RECORDS TO PROCESS →
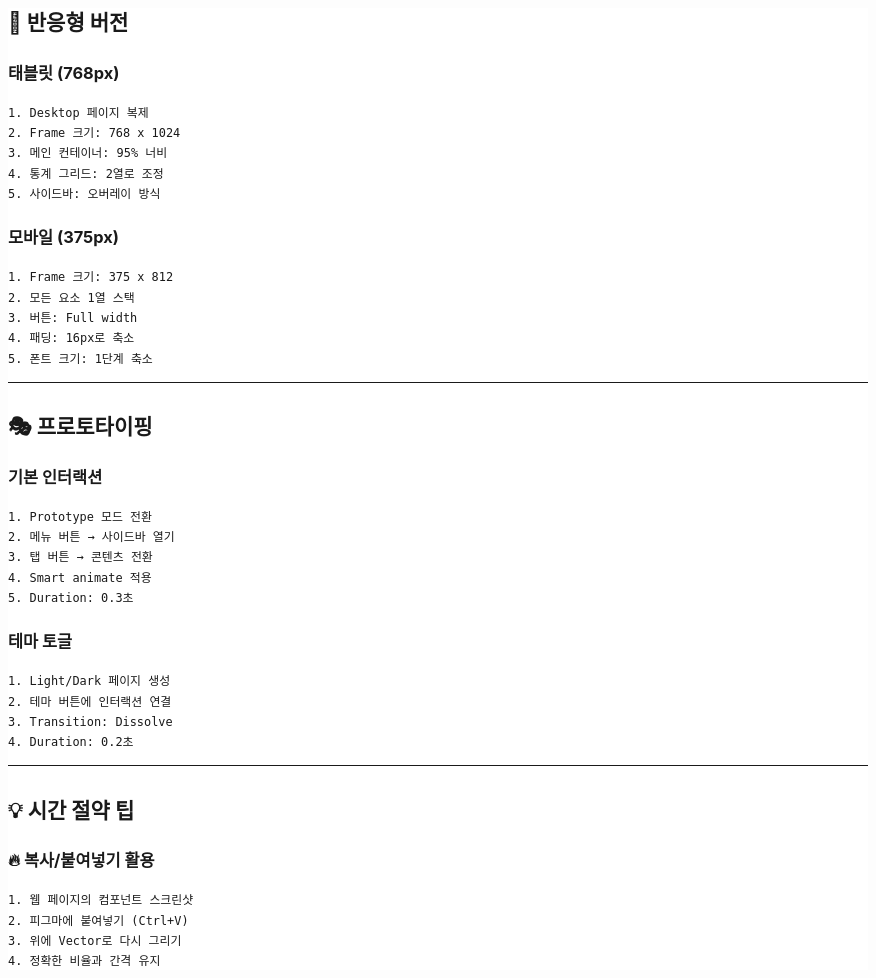 
## 📱 반응형 버전

### 태블릿 (768px)
```
1. Desktop 페이지 복제
2. Frame 크기: 768 x 1024
3. 메인 컨테이너: 95% 너비
4. 통계 그리드: 2열로 조정
5. 사이드바: 오버레이 방식
```

### 모바일 (375px)  
```
1. Frame 크기: 375 x 812
2. 모든 요소 1열 스택
3. 버튼: Full width
4. 패딩: 16px로 축소
5. 폰트 크기: 1단계 축소
```

---

## 🎭 프로토타이핑

### 기본 인터랙션
```
1. Prototype 모드 전환
2. 메뉴 버튼 → 사이드바 열기
3. 탭 버튼 → 콘텐츠 전환  
4. Smart animate 적용
5. Duration: 0.3초
```

### 테마 토글
```
1. Light/Dark 페이지 생성
2. 테마 버튼에 인터랙션 연결
3. Transition: Dissolve
4. Duration: 0.2초
```

---

## 💡 시간 절약 팁

### 🔥 **복사/붙여넣기 활용**
```
1. 웹 페이지의 컴포넌트 스크린샷
2. 피그마에 붙여넣기 (Ctrl+V)
3. 위에 Vector로 다시 그리기
4. 정확한 비율과 간격 유지
```
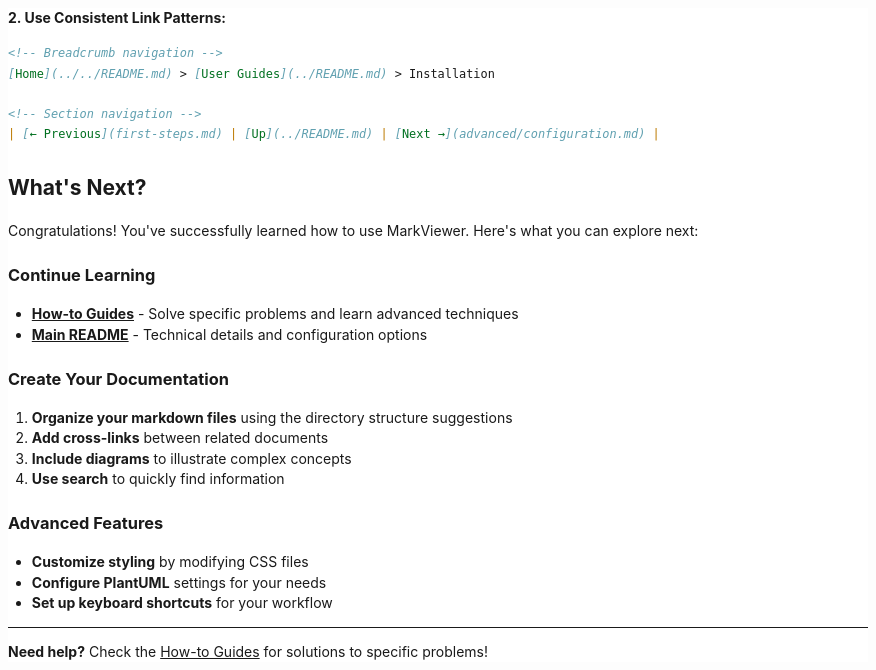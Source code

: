 **2. Use Consistent Link Patterns:**
```markdown
<!-- Breadcrumb navigation -->
[Home](../../README.md) > [User Guides](../README.md) > Installation

<!-- Section navigation -->
| [← Previous](first-steps.md) | [Up](../README.md) | [Next →](advanced/configuration.md) |
```

## What's Next?

Congratulations! You've successfully learned how to use MarkViewer. Here's what you can explore next:

### Continue Learning
- **[How-to Guides](how-to-guides.md)** - Solve specific problems and learn advanced techniques
- **[Main README](../README.md)** - Technical details and configuration options

### Create Your Documentation
1. **Organize your markdown files** using the directory structure suggestions
2. **Add cross-links** between related documents
3. **Include diagrams** to illustrate complex concepts
4. **Use search** to quickly find information

### Advanced Features
- **Customize styling** by modifying CSS files
- **Configure PlantUML** settings for your needs
- **Set up keyboard shortcuts** for your workflow

---

**Need help?** Check the [How-to Guides](how-to-guides.md) for solutions to specific problems!
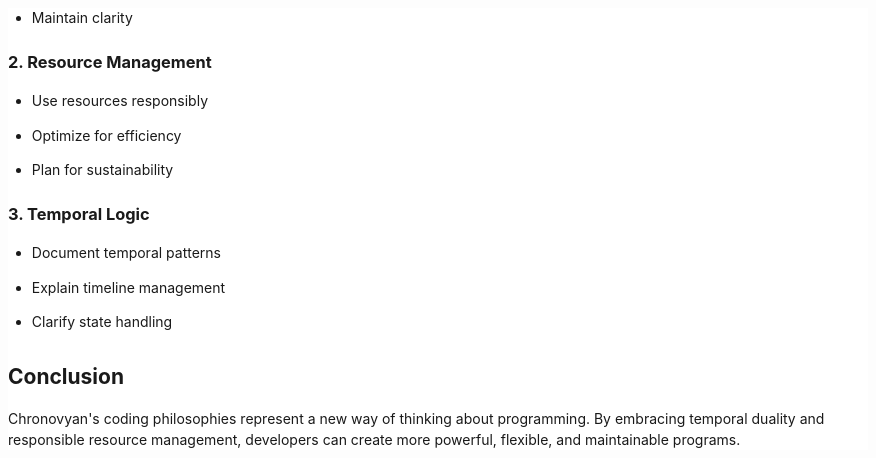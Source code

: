 - Maintain clarity



### 2. Resource Management

- Use resources responsibly

- Optimize for efficiency

- Plan for sustainability



### 3. Temporal Logic

- Document temporal patterns

- Explain timeline management

- Clarify state handling



## Conclusion

Chronovyan's coding philosophies represent a new way of thinking about programming. By embracing temporal duality and responsible resource management, developers can create more powerful, flexible, and maintainable programs.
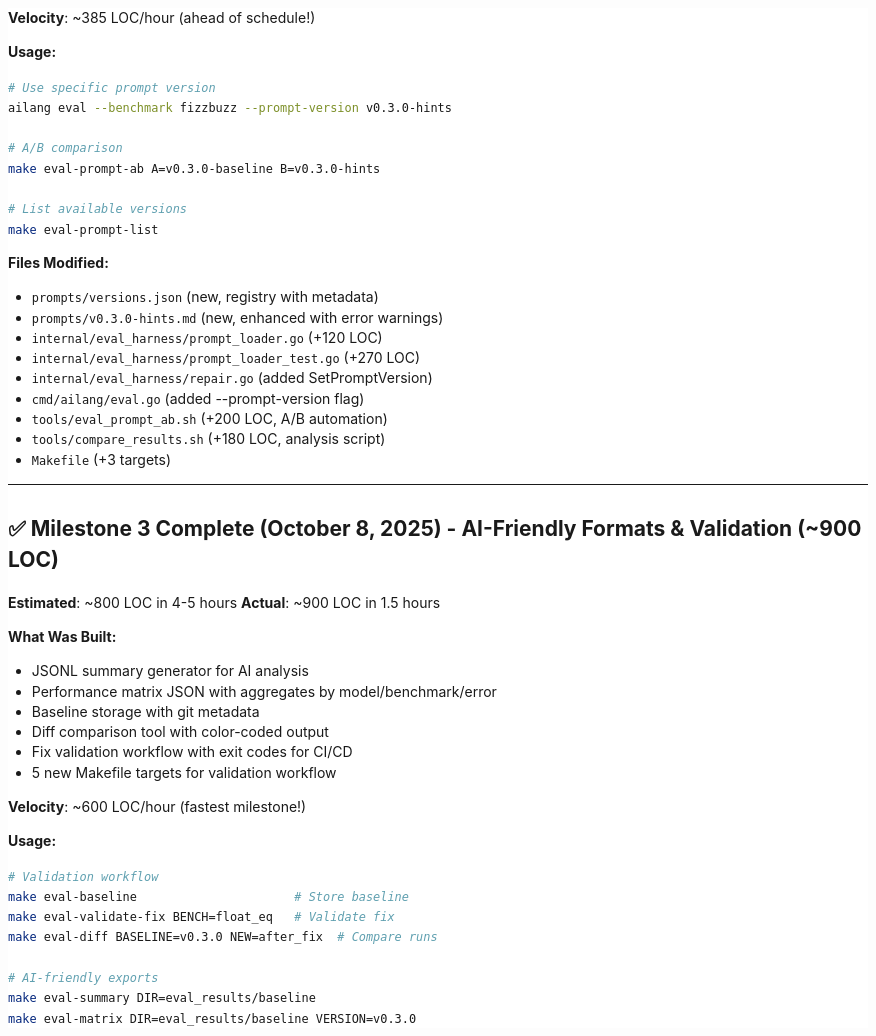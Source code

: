 **Velocity**: ~385 LOC/hour (ahead of schedule!)

**Usage:**
```bash
# Use specific prompt version
ailang eval --benchmark fizzbuzz --prompt-version v0.3.0-hints

# A/B comparison
make eval-prompt-ab A=v0.3.0-baseline B=v0.3.0-hints

# List available versions
make eval-prompt-list
```

**Files Modified:**
- `prompts/versions.json` (new, registry with metadata)
- `prompts/v0.3.0-hints.md` (new, enhanced with error warnings)
- `internal/eval_harness/prompt_loader.go` (+120 LOC)
- `internal/eval_harness/prompt_loader_test.go` (+270 LOC)
- `internal/eval_harness/repair.go` (added SetPromptVersion)
- `cmd/ailang/eval.go` (added --prompt-version flag)
- `tools/eval_prompt_ab.sh` (+200 LOC, A/B automation)
- `tools/compare_results.sh` (+180 LOC, analysis script)
- `Makefile` (+3 targets)

---

## ✅ Milestone 3 Complete (October 8, 2025) - AI-Friendly Formats & Validation (~900 LOC)

**Estimated**: ~800 LOC in 4-5 hours
**Actual**: ~900 LOC in 1.5 hours

**What Was Built:**
- JSONL summary generator for AI analysis
- Performance matrix JSON with aggregates by model/benchmark/error
- Baseline storage with git metadata
- Diff comparison tool with color-coded output
- Fix validation workflow with exit codes for CI/CD
- 5 new Makefile targets for validation workflow

**Velocity**: ~600 LOC/hour (fastest milestone!)

**Usage:**
```bash
# Validation workflow
make eval-baseline                      # Store baseline
make eval-validate-fix BENCH=float_eq   # Validate fix
make eval-diff BASELINE=v0.3.0 NEW=after_fix  # Compare runs

# AI-friendly exports
make eval-summary DIR=eval_results/baseline
make eval-matrix DIR=eval_results/baseline VERSION=v0.3.0
```
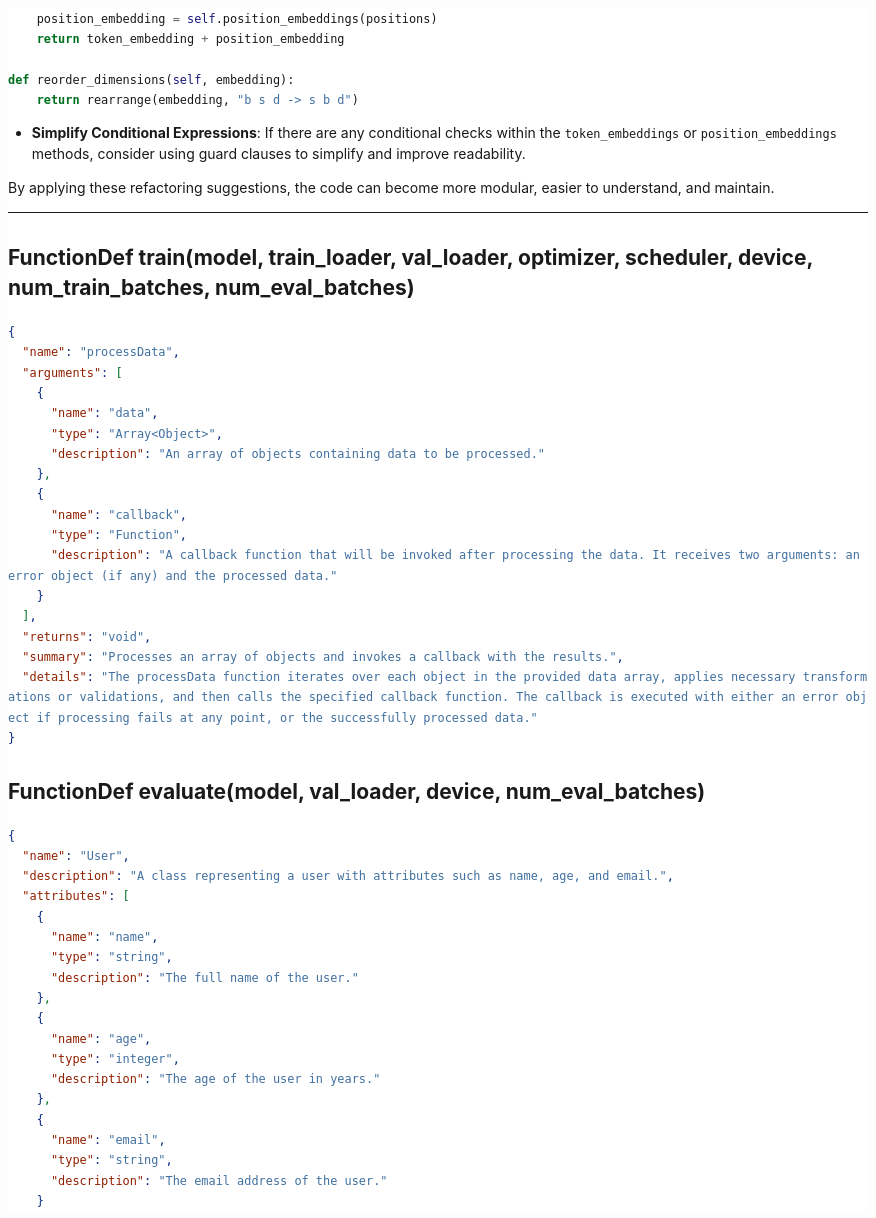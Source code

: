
   ```python
      position_embedding = self.position_embeddings(positions)
      return token_embedding + position_embedding

  def reorder_dimensions(self, embedding):
      return rearrange(embedding, "b s d -> s b d")
  ```
- **Simplify Conditional Expressions**: If there are any conditional checks within the `token_embeddings` or `position_embeddings` methods, consider using guard clauses to simplify and improve readability.

By applying these refactoring suggestions, the code can become more modular, easier to understand, and maintain.
***
## FunctionDef train(model, train_loader, val_loader, optimizer, scheduler, device, num_train_batches, num_eval_batches)
```json
{
  "name": "processData",
  "arguments": [
    {
      "name": "data",
      "type": "Array<Object>",
      "description": "An array of objects containing data to be processed."
    },
    {
      "name": "callback",
      "type": "Function",
      "description": "A callback function that will be invoked after processing the data. It receives two arguments: an error object (if any) and the processed data."
    }
  ],
  "returns": "void",
  "summary": "Processes an array of objects and invokes a callback with the results.",
  "details": "The processData function iterates over each object in the provided data array, applies necessary transformations or validations, and then calls the specified callback function. The callback is executed with either an error object if processing fails at any point, or the successfully processed data."
}
```
## FunctionDef evaluate(model, val_loader, device, num_eval_batches)
```json
{
  "name": "User",
  "description": "A class representing a user with attributes such as name, age, and email.",
  "attributes": [
    {
      "name": "name",
      "type": "string",
      "description": "The full name of the user."
    },
    {
      "name": "age",
      "type": "integer",
      "description": "The age of the user in years."
    },
    {
      "name": "email",
      "type": "string",
      "description": "The email address of the user."
    }
```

TASK ITEM →
Collect each line of the entries that has the word "device", copying it in full.

SOLVED EXERCISE →
## FunctionDef train(model, train_loader, val_loader, optimizer, scheduler, device, num_train_batches, num_eval_batches)
## FunctionDef evaluate(model, val_loader, device, num_eval_batches)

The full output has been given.